┌────────

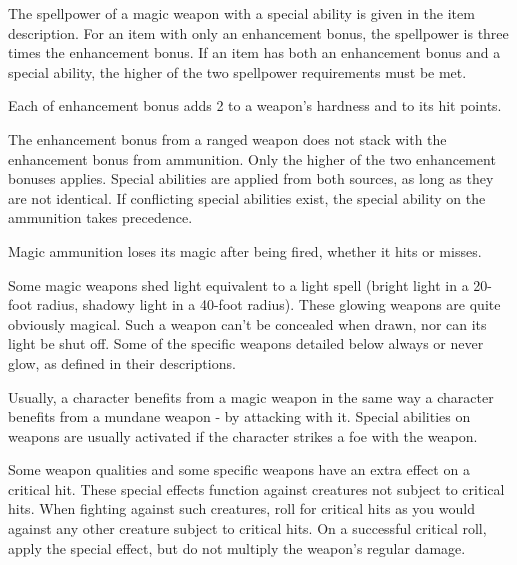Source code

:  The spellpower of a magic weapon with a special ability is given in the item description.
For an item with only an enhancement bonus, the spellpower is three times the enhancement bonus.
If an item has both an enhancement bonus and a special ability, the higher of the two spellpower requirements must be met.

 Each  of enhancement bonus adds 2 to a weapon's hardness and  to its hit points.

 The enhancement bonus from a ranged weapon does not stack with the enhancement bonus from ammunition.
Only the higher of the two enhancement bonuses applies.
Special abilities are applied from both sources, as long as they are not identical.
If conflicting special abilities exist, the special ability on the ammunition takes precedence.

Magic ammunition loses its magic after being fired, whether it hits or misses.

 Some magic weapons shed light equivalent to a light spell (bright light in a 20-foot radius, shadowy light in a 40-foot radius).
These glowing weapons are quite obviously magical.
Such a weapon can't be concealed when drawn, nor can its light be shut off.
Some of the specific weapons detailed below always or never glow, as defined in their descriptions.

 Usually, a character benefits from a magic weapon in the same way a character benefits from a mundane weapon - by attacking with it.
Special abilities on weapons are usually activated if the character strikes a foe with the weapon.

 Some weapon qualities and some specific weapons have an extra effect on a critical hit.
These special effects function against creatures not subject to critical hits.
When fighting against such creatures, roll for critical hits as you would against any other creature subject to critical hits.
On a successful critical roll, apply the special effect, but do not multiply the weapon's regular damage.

└────────
┌────────

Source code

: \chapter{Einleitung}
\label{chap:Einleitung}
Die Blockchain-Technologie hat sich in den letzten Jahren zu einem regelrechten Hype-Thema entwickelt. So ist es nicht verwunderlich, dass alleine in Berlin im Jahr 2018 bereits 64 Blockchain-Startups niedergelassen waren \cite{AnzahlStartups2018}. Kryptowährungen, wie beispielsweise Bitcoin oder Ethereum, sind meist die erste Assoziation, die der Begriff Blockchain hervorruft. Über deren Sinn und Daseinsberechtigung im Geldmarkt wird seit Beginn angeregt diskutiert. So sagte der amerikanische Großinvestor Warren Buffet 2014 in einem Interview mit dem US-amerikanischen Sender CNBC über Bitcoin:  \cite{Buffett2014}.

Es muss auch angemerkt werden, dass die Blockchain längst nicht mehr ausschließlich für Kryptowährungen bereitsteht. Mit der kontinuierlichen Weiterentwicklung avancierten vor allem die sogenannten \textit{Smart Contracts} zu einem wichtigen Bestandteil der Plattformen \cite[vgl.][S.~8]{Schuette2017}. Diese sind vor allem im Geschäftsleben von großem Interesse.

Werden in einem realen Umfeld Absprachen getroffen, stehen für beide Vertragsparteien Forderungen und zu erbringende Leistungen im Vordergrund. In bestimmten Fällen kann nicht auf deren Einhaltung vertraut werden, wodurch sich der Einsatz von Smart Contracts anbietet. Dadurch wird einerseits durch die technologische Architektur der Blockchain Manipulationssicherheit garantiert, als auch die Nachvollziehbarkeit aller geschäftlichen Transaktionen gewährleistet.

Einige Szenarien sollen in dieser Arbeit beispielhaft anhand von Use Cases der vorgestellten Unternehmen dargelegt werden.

└────────
┌────────

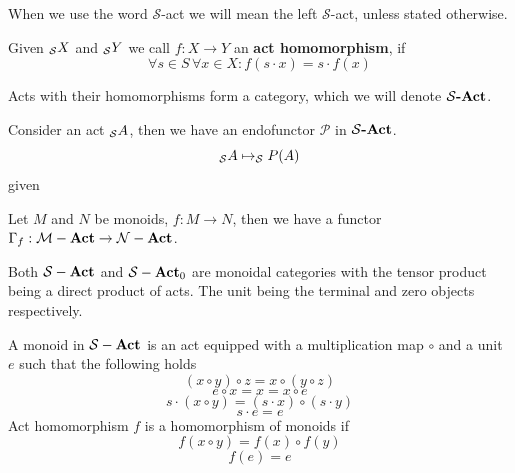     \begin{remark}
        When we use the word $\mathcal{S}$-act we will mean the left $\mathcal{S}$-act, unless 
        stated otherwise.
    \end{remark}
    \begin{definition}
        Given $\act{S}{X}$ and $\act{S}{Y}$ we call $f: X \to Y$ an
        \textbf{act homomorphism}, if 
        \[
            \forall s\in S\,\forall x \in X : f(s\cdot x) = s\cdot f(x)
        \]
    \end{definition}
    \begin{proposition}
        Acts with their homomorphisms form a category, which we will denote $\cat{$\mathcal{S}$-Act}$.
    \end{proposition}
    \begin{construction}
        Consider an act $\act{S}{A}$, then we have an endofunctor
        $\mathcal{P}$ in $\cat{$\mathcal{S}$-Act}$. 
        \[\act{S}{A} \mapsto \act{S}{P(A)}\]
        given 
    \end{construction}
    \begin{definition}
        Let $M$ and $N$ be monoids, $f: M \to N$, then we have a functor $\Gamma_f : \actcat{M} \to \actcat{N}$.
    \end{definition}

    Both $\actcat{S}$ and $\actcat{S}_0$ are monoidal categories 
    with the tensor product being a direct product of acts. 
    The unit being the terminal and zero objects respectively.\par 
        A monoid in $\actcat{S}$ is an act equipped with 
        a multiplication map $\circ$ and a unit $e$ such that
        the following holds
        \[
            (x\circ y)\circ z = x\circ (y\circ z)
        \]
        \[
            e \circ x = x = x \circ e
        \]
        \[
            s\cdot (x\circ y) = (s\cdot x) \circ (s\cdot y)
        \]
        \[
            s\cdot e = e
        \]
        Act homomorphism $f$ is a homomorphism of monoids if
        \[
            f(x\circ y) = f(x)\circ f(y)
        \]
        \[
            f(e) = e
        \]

└────────

**ASSIGNED TASK:** Sift through the material above and copy each line that holds "mathcal".

**RESPONSE AREA:**
        When we use the word $\mathcal{S}$-act we will mean the left $\mathcal{S}$-act, unless 
        Acts with their homomorphisms form a category, which we will denote $\cat{$\mathcal{S}$-Act}$.
        $\mathcal{P}$ in $\cat{$\mathcal{S}$-Act}$. 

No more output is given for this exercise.